Tuesday, December 4, 2007

Breeding Superlatives (Egypt)

I had the most guttural of "holy crap" moments in Egypt. Now, "holy crap" moments do occur fairly frequently when I travel with my eyes open, but the one in Egypt stands out in particular.
I was walking through a forest of pillars in Karnak Temple, Luxor. There was colossal pillar after colossal pillar and I was dwarfed by them- an ant in a Walmart. I realized that this was one of the very places that I had studied since elementary school. To me, Egypt held such mystery that it became some sort of mecca in my 7 year-old mind. After moving to Colorado, I'd go to the Denver Museum of Natural History and lose myself in the mummy room. I was fascinated.

Being here today, amongst these unmistakable landmarks, the pyramids in Cairo and the seated stony faces of Abu Simbel before held a special type of accomplishment and significance for me.
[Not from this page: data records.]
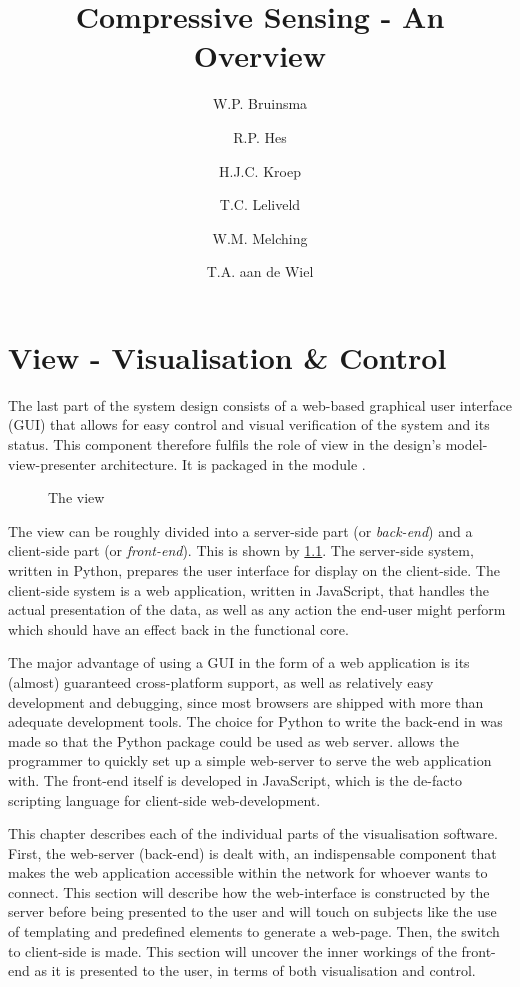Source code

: \documentclass[a4paper, openany, oneside]{memoir}
\title{Compressive Sensing - An Overview}
\author{W.P. Bruinsma \and R.P. Hes \and H.J.C. Kroep \and T.C. Leliveld \and W.M. Melching \and T.A. aan de Wiel}
\begin{document}
\chapter{View - Visualisation \& Control}
\label{ch:visualisation}
The last part of the system design consists of a web-based graphical user interface (GUI) that allows for easy control and visual verification of the system and its status. This component therefore fulfils the role of view in the design's model-view-presenter architecture. It is packaged in the module .

\begin{figure}[h]
    \centering
    \begin{adjustbox}{width=0.7\textwidth}
    
    \end{adjustbox}
    \caption{The view}
    \label{fig:view-diagram}
\end{figure}

The view can be roughly divided into a server-side part (or \emph{back-end}) and a client-side part (or \emph{front-end}). This is shown by \cref{fig:view-diagram}. The server-side system, written in Python, prepares the user interface for display on the client-side. The client-side system is a web application, written in JavaScript, that handles the actual presentation of the data, as well as any action the end-user might perform which should have an effect back in the functional core.

The major advantage of using a GUI in the form of a web application is its (almost) guaranteed cross-platform support, as well as relatively easy development and debugging, since most browsers are shipped with more than adequate development tools.
The choice for Python to write the back-end in was made so that the  Python package could be used as web server.  allows the programmer to quickly set up a simple web-server to serve the web application with.
The front-end itself is developed in JavaScript, which is the de-facto scripting language for client-side web-development.

This chapter describes each of the individual parts of the visualisation software.
First, the web-server (back-end) is dealt with, an indispensable component that makes the web application accessible within the network for whoever wants to connect. This section will describe how the web-interface is constructed by the server before being presented to the user and will touch on subjects like the use of templating and predefined elements to generate a web-page.
Then, the switch to client-side is made. This section will uncover the inner workings of the front-end as it is presented to the user, in terms of both visualisation and control.
\end{document}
But at the same time, actually being here and really feeling it in the fragility of the moment has a complete entity in my life held a sense of bittersweet tenderness.

It is funny to glance back across the landscapes of my life to that 7 year-old girl with her mummy book and try to convince her that yes, she would get go Egypt and me traveling the world at 24 and doing it alone. I don't think she would have believed me!

Life pulls us down strange paths and I've learned, for better or worse, nothing feels as it's supposed to so expectations are just a confining waste of time.
Egypt is truly the land of superlatives. Oldest, edgiest, bluntest, prettiest, dustiest, finest, biggest, craziest, harshest, noblest, muckiest, zippiest, busiest, brashest, most, amplest, fullest, grandest, the list goes on. Egypt breeds superlatives in every corner of the country.
Most people told me I was insane to go to Egypt as a woman alone; that I would be hassled and grabbed and hate it. Most people told me they would never go back to Egypt.


I loved it the moment I breathed in the salty sand dune desert air. I loved the humidity that engulfed me when I stepped on the tarmac. I was excited from the first glimpse of the green snake of the Nile interrupting the leather of the desert from the airplane.


I thrived on the chaos of Cairo (which says a lot for someone like me who doesn't like big cities)- trying to negotiate the most erratic torrents of traffic. The urgency and craziness of traffic in Cairo can not be overstated. I was bounced off a bus and a car in my first hour there, but luckily not hurt!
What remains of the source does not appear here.